Food prices have continued to rise over the course of 2023. Recent headlines focused on the positive news from Stats SA that CPI headline inflation slowed to 4.7% year on year for July, but this does not give the full picture of what consumers are facing when it comes to putting food on the table. According to the most recent data, inflation for food and nonalcoholic beverages increased 9.9% year on year in July. And the reality is that the increase in July is slight compared to previous months — the figure for March reached a whopping 14%. Several months of double-digit inflation have meant prices this year compared to last are severely jeopardising food certainty in many homes.
The rising cost of food is in part a reflection of the issues the agricultural sector has long been warning must be addressed to ensure food security. Agriculture is an especially resilient sector of the economy and, importantly, employs hundreds of thousands of people in a range of jobs from high to low-skill occupations. The sector has adapted to numerous shocks over the past decade, from natural disasters such as drought, fires and locusts to a poor and declining business environment characterised by degrading transport infrastructure (roads, rail and ports), chronic load-shedding and escalating crime. While the sector’s resilience is laudable, it is vital that farmers absorbing the costs and taking responsibility for addressing failing infrastructure and services does not become normalised.
Farmers have already had to spend their own funds fixing roads and generating their own power, but this is not sustainable.

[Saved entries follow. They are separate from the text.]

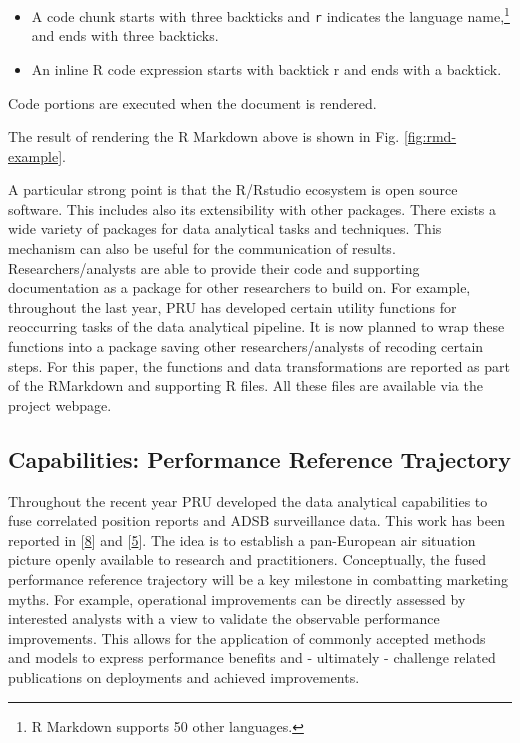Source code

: \documentclass[conference,final,a4paper,]{IEEEtran}
\begin{document}
\begin{itemize}
\item
  A code chunk starts with three backticks and \texttt{r} indicates the
  language name,\footnote{R Markdown supports 50 other languages.} and
  ends with three backticks.
\item
  An inline R code expression starts with backtick r and ends with a
  backtick.
\end{itemize}

Code portions are executed when the document is rendered.

The result of rendering the R Markdown above is shown in Fig.
\ref{fig:rmd-example}.

A particular strong point is that the R/Rstudio ecosystem is open source
software. This includes also its extensibility with other packages.
There exists a wide variety of packages for data analytical tasks and
techniques. This mechanism can also be useful for the communication of
results. Researchers/analysts are able to provide their code and
supporting documentation as a package for other researchers to build on.
For example, throughout the last year, PRU has developed certain utility
functions for reoccurring tasks of the data analytical pipeline. It is
now planned to wrap these functions into a package saving other
researchers/analysts of recoding certain steps. For this paper, the
functions and data transformations are reported as part of the RMarkdown
and supporting R files. All these files are available via the project
webpage.

\subsection{Capabilities: Performance Reference
Trajectory}\label{capabilities-performance-reference-trajectory}

Throughout the recent year PRU developed the data analytical
capabilities to fuse correlated position reports and ADSB surveillance
data. This work has been reported in
{[}\protect\hyperlink{ref-koelle_open_2017}{8}{]} and
{[}\protect\hyperlink{ref-spinielli_2018}{5}{]}. The idea is to
establish a pan-European air situation picture openly available to
research and practitioners. Conceptually, the fused performance
reference trajectory will be a key milestone in combatting marketing
myths. For example, operational improvements can be directly assessed by
interested analysts with a view to validate the observable performance
improvements. This allows for the application of commonly accepted
methods and models to express performance benefits and - ultimately -
challenge related publications on deployments and achieved improvements.
\end{document}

To its credit, through all of this the sector has continued to produce, even though farmers are price takers. Farmers do not set prices for their produce beyond the farm gates but take the bulk commodity prices set by the market. Many other costs and margins are added to this commodity price before food reaches the consumer, and these too will be facing cost pressures. The unfortunate reality this creates is that farmers have to play somewhat of a zero-sum game — they must roll the dice and try to produce a specific commodity over a production season in the hope that the market price will be high enough to cover their costs of production.

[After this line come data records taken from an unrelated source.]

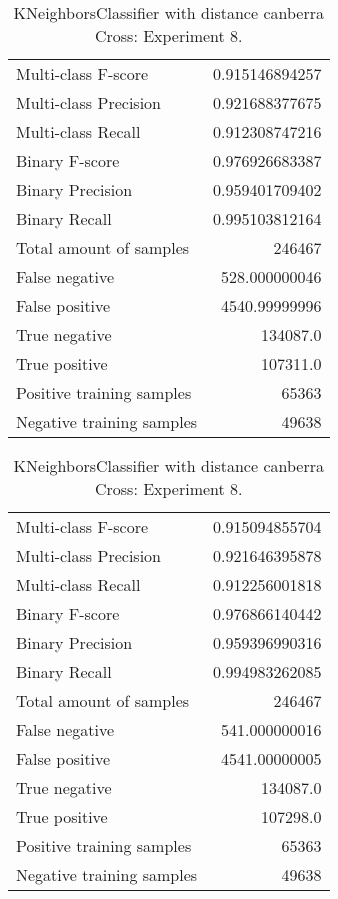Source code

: \begin{table}[H]
\begin{minipage}{0.5\textwidth}
\caption{KNeighborsClassifier with distance canberra Cross: Experiment 7.}
\centering
\begin{tabular}{l r}
\toprule
Multi-class F-score & 0.915146894257 \\
Multi-class Precision & 0.921688377675 \\
Multi-class Recall & 0.912308747216 \\
\midrule
Binary F-score & 0.976926683387 \\
Binary Precision & 0.959401709402 \\
Binary Recall & 0.995103812164 \\
\midrule
Total amount of samples & 246467 \\
False negative & 528.000000046 \\
False positive & 4540.99999996 \\
True negative & 134087.0 \\
True positive & 107311.0 \\
\midrule
Positive training samples & 65363 \\
Negative training samples & 49638 \\
\bottomrule
\end{tabular}
\end{minipage}
\hfillx
\begin{minipage}{0.5\textwidth}
\caption{KNeighborsClassifier with distance canberra Cross: Experiment 8.}
\centering
\begin{tabular}{l r}
\toprule
Multi-class F-score & 0.915094855704 \\
Multi-class Precision & 0.921646395878 \\
Multi-class Recall & 0.912256001818 \\
\midrule
Binary F-score & 0.976866140442 \\
Binary Precision & 0.959396990316 \\
Binary Recall & 0.994983262085 \\
\midrule
Total amount of samples & 246467 \\
False negative & 541.000000016 \\
False positive & 4541.00000005 \\
True negative & 134087.0 \\
True positive & 107298.0 \\
\midrule
Positive training samples & 65363 \\
Negative training samples & 49638 \\
\bottomrule
\end{tabular}
\end{minipage}
\end{table}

The war in Ukraine has meant that, together with a weaker rand, the prices of fertiliser and other agrochemicals have skyrocketed. These are essential inputs for farmers and cannot be avoided. At the same time, the cost of fuel has steeply increased, as has the cost of capital. At the beginning of September the fuel price rose by R1.71/l for petrol and R2.78/l for diesel. Fuel is a significant input cost for farming operations, and even more so for those who have been forced to rely on generators during load-shedding. At the same time, agriculture is a cyclical business. Farmers need to leverage debt at the bottom of the cycle to produce crops for the next harvest. However, as the interest rates have been increased in an effort to tamp down inflation, the cost of debt for farmers is increasingly becoming untenable.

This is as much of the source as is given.